# [Your goal]
Your task is to find every line in the records that holds the string "PlanIt" and copy it.

• • • •

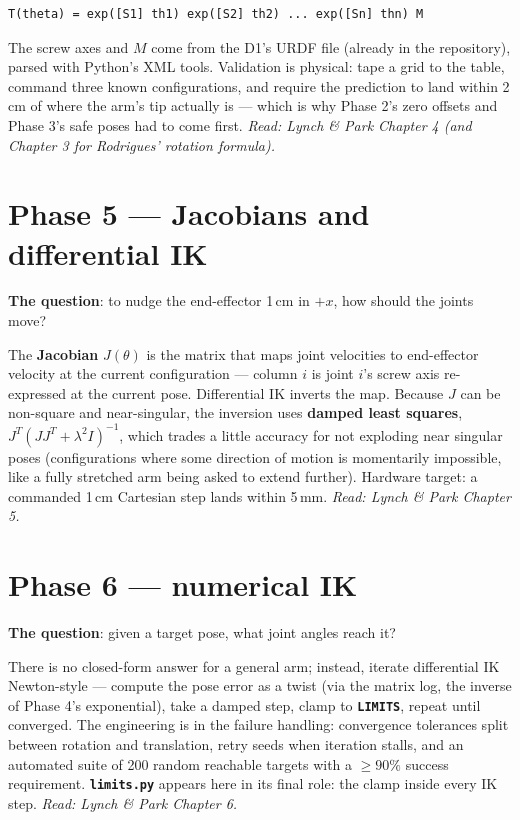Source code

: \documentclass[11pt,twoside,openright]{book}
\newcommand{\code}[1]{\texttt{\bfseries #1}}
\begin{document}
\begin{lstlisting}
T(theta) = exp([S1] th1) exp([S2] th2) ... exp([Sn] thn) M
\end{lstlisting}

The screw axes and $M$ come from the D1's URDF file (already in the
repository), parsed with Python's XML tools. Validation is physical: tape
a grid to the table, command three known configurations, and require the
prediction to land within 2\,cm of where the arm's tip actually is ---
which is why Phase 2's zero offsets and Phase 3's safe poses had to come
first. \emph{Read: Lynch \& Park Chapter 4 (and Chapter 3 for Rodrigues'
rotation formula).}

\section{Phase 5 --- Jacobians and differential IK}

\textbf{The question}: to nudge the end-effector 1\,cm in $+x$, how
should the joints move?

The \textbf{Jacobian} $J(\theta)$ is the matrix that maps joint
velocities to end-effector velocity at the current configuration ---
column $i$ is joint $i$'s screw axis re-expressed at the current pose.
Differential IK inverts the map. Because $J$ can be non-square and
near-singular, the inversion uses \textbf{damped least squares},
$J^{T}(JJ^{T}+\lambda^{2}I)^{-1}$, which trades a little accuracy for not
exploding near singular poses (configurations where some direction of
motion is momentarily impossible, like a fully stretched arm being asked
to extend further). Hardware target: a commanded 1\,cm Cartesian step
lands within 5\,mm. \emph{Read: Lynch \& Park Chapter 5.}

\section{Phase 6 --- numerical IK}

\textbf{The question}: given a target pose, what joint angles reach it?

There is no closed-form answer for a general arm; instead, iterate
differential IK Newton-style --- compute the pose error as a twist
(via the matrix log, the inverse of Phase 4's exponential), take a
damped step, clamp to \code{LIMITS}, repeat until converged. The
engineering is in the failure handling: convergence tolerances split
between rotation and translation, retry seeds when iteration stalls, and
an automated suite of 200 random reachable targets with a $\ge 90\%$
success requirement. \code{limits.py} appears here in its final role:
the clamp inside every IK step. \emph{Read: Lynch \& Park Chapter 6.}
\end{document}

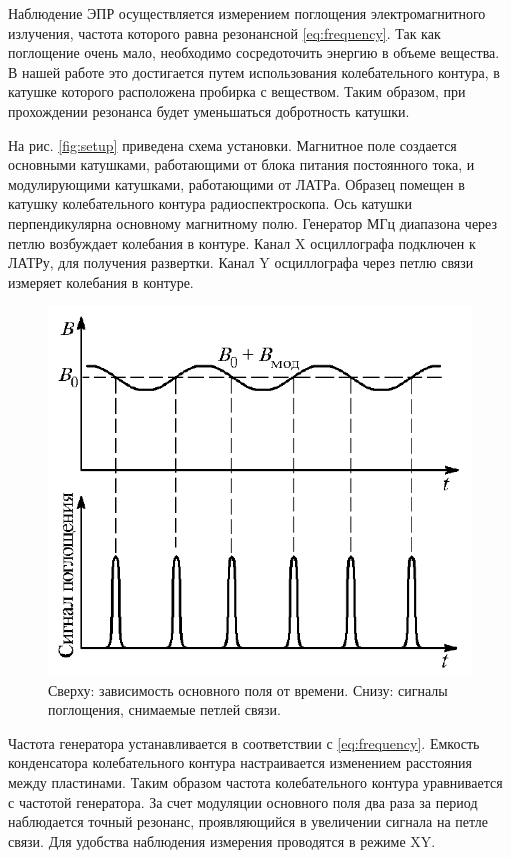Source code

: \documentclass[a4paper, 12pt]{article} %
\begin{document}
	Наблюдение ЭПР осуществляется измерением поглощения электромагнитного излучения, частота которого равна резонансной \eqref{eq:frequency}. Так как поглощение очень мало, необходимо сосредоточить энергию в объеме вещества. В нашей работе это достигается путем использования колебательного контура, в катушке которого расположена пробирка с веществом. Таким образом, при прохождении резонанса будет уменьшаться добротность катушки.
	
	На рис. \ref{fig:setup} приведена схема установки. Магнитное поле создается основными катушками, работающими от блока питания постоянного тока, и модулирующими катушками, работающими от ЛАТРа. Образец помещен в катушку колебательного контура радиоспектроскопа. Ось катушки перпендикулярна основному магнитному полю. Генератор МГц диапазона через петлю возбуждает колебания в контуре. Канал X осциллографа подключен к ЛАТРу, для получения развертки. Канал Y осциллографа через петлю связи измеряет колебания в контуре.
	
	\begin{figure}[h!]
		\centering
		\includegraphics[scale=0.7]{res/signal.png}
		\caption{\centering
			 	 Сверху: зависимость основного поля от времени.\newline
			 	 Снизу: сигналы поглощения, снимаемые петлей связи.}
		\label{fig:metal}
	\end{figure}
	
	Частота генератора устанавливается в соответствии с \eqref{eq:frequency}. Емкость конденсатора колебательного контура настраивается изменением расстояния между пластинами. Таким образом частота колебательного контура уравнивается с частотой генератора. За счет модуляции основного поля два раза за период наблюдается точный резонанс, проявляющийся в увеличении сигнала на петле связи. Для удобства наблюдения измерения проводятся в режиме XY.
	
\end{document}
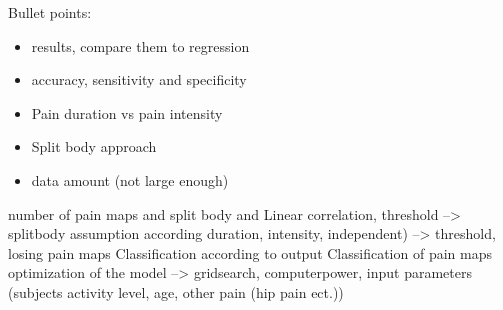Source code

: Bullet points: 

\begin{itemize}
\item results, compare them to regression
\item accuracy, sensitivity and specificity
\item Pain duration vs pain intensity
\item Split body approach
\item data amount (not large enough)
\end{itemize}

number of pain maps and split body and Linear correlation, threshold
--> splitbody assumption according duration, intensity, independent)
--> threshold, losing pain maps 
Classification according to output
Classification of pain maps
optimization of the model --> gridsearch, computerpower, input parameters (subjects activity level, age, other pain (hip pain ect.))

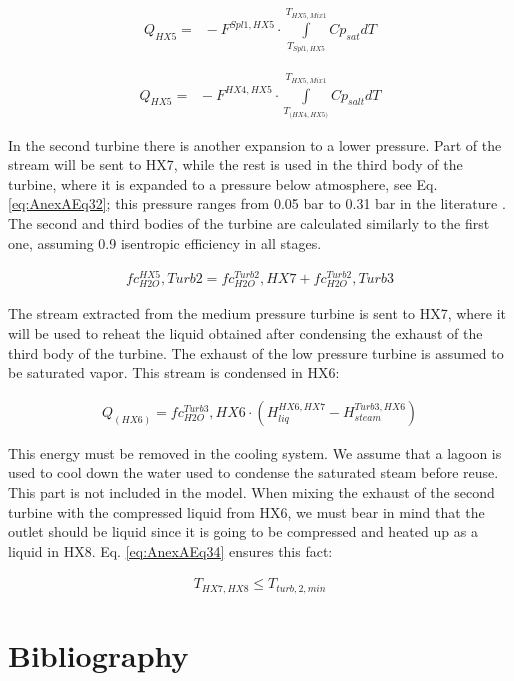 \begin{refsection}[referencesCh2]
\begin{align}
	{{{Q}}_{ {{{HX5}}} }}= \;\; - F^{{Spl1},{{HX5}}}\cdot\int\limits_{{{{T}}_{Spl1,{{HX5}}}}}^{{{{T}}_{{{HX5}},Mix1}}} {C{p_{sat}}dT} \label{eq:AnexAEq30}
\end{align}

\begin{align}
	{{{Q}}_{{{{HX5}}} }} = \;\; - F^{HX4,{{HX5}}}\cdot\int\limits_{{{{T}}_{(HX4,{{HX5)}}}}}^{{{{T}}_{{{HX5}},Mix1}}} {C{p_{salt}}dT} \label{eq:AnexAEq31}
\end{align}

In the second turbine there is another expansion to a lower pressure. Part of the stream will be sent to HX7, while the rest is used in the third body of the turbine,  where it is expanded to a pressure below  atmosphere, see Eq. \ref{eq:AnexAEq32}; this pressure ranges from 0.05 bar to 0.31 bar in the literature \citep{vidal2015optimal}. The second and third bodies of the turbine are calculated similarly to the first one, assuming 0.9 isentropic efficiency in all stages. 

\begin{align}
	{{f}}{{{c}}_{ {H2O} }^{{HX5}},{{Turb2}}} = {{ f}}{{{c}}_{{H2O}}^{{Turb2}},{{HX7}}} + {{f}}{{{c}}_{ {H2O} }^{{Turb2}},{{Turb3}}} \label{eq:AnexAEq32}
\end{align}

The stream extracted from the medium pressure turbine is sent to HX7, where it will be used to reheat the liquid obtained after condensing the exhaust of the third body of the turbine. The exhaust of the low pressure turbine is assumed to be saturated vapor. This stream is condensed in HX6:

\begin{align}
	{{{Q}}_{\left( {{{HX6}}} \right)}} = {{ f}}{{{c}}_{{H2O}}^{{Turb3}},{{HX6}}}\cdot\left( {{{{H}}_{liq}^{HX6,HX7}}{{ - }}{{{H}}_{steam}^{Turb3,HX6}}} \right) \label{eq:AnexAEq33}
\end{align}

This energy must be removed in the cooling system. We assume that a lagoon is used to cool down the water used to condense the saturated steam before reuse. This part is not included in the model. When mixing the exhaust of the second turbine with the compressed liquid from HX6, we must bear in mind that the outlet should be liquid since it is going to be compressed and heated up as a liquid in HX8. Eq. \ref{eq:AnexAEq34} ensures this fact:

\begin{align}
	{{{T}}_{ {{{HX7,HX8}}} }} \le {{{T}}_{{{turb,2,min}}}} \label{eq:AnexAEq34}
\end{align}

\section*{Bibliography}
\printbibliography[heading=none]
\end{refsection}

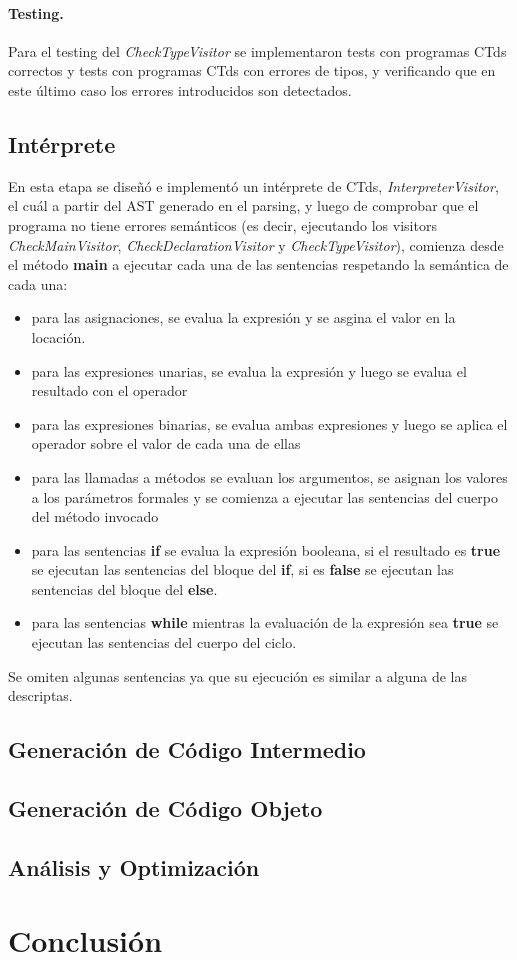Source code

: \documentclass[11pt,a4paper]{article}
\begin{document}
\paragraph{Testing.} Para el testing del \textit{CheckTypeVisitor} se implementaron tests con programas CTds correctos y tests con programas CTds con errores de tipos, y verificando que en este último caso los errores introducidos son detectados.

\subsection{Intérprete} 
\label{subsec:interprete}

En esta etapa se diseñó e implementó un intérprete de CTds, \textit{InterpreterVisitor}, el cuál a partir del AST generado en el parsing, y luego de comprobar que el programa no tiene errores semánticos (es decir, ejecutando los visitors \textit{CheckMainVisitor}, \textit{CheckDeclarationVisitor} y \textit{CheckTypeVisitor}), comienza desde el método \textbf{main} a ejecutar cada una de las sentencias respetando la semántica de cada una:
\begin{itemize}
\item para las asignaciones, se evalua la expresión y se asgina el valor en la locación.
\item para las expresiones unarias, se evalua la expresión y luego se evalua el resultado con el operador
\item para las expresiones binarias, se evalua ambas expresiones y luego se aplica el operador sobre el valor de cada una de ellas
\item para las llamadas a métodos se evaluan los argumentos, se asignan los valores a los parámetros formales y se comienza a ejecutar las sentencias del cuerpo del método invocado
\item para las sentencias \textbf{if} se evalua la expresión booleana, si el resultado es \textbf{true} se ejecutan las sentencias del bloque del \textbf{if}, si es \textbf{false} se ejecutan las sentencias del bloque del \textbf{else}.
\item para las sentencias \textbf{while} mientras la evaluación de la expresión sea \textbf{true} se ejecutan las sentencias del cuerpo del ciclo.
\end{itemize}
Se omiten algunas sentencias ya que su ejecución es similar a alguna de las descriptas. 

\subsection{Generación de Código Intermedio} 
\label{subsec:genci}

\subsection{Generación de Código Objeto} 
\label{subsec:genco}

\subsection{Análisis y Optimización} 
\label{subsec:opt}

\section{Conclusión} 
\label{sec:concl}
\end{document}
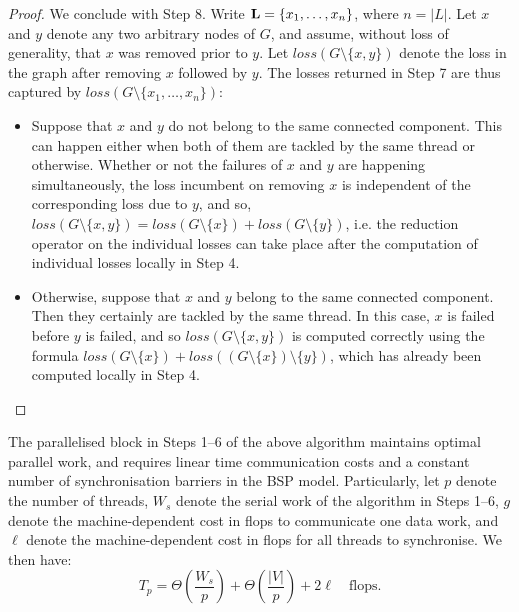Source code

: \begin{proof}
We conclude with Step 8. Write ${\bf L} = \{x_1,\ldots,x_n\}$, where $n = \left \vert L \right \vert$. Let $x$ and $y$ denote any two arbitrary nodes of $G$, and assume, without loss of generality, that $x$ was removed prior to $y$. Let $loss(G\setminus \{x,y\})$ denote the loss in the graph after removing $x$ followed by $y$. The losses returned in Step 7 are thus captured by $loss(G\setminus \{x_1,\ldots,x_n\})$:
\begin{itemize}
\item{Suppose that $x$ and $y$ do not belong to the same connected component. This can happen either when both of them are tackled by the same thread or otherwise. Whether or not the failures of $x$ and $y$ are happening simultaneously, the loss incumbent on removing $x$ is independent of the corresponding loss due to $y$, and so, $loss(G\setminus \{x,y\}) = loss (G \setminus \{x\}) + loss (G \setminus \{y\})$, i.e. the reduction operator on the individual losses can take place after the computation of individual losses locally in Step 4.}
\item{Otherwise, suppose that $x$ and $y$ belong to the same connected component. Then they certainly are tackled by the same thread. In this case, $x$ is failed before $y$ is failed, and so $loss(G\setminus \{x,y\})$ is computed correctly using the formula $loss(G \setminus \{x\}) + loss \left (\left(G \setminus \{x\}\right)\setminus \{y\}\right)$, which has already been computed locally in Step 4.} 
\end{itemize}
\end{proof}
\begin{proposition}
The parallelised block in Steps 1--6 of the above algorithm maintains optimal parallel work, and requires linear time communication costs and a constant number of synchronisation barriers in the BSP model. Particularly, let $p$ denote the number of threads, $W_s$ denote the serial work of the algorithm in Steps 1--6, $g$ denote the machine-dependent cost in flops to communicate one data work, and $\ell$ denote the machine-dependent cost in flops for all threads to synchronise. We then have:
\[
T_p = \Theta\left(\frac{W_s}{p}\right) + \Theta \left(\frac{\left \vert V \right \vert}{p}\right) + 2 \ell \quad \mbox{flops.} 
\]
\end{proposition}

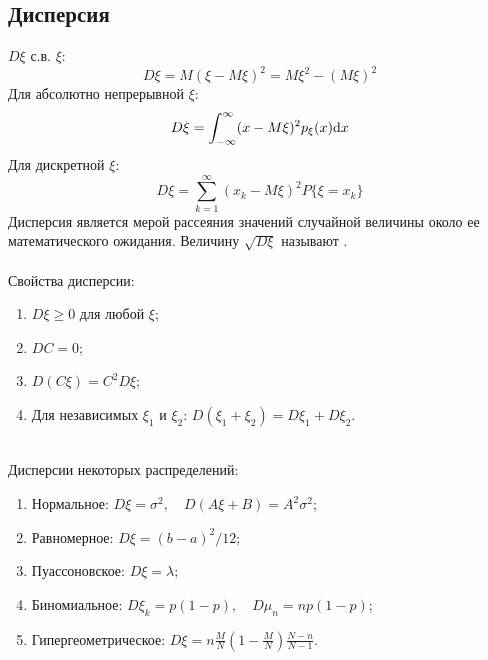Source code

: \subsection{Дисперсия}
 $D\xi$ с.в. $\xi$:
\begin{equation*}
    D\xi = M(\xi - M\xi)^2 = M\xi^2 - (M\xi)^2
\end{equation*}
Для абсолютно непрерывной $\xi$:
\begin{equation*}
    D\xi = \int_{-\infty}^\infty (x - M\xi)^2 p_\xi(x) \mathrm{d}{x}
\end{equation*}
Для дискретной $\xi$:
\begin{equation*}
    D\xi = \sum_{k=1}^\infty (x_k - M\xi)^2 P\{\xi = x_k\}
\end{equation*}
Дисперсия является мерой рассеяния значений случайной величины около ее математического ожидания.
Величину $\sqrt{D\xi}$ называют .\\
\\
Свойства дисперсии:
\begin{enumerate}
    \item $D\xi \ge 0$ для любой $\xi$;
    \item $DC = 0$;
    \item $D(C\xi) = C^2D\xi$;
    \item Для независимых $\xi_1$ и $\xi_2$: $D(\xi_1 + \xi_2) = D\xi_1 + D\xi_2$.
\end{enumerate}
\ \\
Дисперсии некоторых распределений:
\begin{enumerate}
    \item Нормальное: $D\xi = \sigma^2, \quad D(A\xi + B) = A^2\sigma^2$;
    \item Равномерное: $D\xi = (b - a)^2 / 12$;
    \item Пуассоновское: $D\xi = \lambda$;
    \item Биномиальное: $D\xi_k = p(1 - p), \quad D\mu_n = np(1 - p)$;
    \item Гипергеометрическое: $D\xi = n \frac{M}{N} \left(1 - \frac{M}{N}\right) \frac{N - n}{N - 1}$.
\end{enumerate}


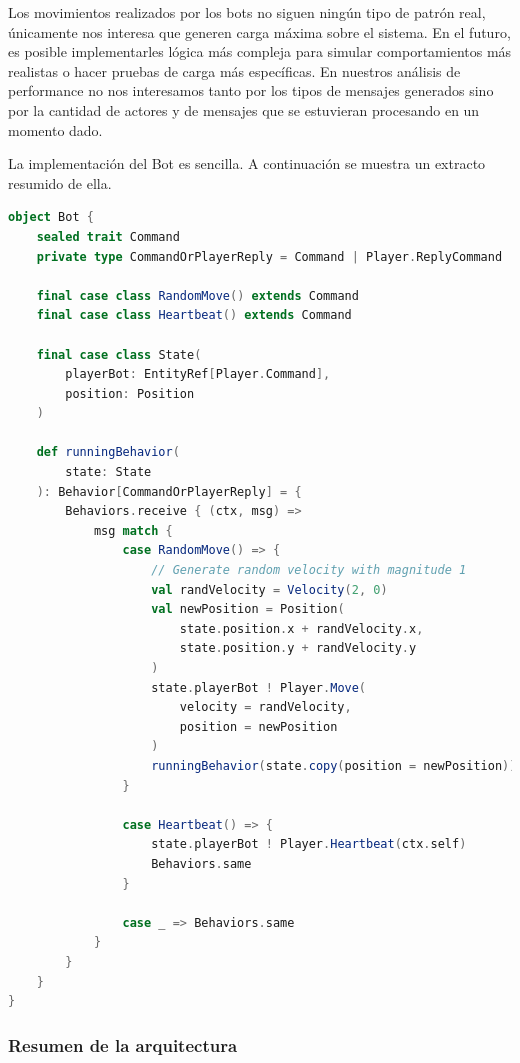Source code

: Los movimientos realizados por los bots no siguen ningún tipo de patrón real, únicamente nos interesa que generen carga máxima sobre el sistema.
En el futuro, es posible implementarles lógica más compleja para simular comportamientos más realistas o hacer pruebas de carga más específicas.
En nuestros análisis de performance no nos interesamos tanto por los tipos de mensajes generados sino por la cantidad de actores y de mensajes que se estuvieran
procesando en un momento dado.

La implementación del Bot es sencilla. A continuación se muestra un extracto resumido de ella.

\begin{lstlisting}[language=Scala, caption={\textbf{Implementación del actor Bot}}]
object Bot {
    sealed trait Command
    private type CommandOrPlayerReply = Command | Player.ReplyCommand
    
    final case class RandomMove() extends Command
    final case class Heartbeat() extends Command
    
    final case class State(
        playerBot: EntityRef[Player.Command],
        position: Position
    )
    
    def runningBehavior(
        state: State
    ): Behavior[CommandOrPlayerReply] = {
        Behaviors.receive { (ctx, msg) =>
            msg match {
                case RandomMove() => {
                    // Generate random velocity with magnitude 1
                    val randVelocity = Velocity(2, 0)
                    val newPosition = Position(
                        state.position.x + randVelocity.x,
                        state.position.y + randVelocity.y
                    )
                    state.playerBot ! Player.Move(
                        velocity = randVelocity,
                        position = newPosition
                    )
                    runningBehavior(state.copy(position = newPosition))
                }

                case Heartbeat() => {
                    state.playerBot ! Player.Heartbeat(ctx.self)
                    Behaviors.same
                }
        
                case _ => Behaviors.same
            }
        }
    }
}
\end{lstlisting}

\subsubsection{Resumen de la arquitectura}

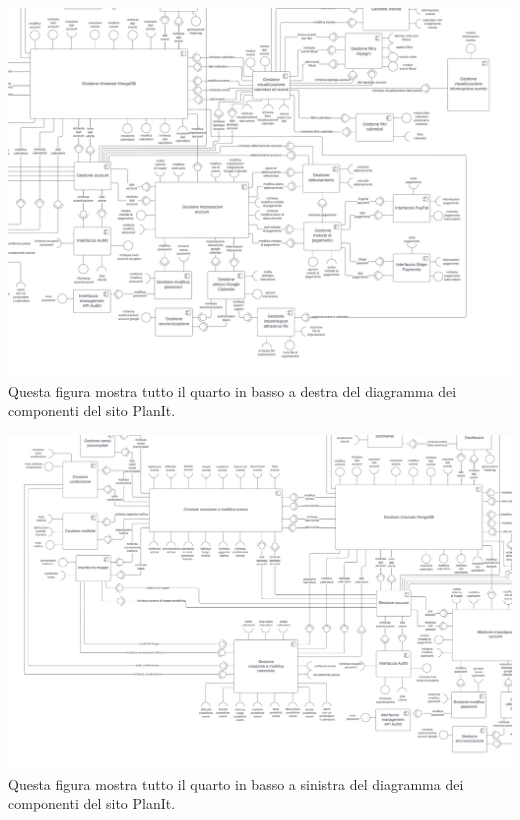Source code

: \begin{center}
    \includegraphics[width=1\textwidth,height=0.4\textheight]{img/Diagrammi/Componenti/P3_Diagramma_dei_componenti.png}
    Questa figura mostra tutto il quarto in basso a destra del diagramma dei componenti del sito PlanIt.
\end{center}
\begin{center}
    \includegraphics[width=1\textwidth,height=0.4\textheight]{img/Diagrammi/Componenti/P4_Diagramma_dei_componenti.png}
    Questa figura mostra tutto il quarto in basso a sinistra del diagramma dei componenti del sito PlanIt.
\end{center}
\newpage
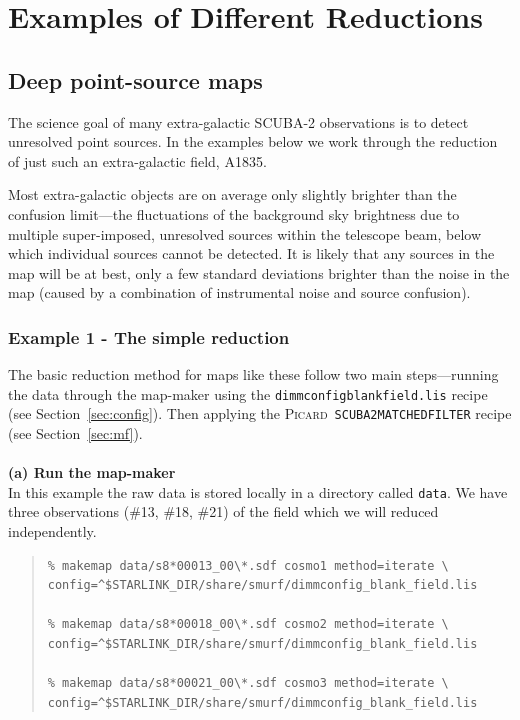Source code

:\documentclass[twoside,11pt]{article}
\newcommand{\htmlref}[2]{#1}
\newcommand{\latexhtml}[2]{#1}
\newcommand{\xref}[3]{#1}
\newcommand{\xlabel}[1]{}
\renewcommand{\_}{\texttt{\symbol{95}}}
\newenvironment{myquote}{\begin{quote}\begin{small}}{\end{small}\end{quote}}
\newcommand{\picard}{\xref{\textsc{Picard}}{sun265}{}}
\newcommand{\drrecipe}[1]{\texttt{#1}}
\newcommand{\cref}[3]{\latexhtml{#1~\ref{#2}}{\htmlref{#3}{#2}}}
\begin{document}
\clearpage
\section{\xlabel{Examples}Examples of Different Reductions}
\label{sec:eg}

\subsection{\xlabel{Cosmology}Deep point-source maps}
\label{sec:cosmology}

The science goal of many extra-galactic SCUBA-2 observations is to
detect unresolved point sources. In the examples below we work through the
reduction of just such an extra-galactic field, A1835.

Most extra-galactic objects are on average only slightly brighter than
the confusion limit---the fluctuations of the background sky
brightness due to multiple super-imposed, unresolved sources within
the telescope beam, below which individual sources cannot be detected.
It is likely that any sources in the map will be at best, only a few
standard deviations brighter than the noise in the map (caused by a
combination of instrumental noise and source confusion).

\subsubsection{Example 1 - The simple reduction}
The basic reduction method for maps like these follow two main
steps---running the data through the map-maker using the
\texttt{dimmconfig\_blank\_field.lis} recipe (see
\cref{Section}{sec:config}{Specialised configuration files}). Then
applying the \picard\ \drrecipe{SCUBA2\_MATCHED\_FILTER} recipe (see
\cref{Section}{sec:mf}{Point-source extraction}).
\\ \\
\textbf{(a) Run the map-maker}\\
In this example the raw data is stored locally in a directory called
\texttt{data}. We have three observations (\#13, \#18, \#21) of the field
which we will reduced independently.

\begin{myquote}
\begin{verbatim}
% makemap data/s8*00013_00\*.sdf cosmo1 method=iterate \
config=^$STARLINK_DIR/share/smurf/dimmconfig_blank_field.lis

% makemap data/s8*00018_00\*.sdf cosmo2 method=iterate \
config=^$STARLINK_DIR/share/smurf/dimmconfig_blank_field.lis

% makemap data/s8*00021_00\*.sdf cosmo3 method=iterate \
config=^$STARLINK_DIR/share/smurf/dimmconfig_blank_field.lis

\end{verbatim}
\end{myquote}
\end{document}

• • • •

# [Answer to the problem]
    Questa figura mostra tutto il quarto in basso a destra del diagramma dei componenti del sito PlanIt.
    Questa figura mostra tutto il quarto in basso a sinistra del diagramma dei componenti del sito PlanIt.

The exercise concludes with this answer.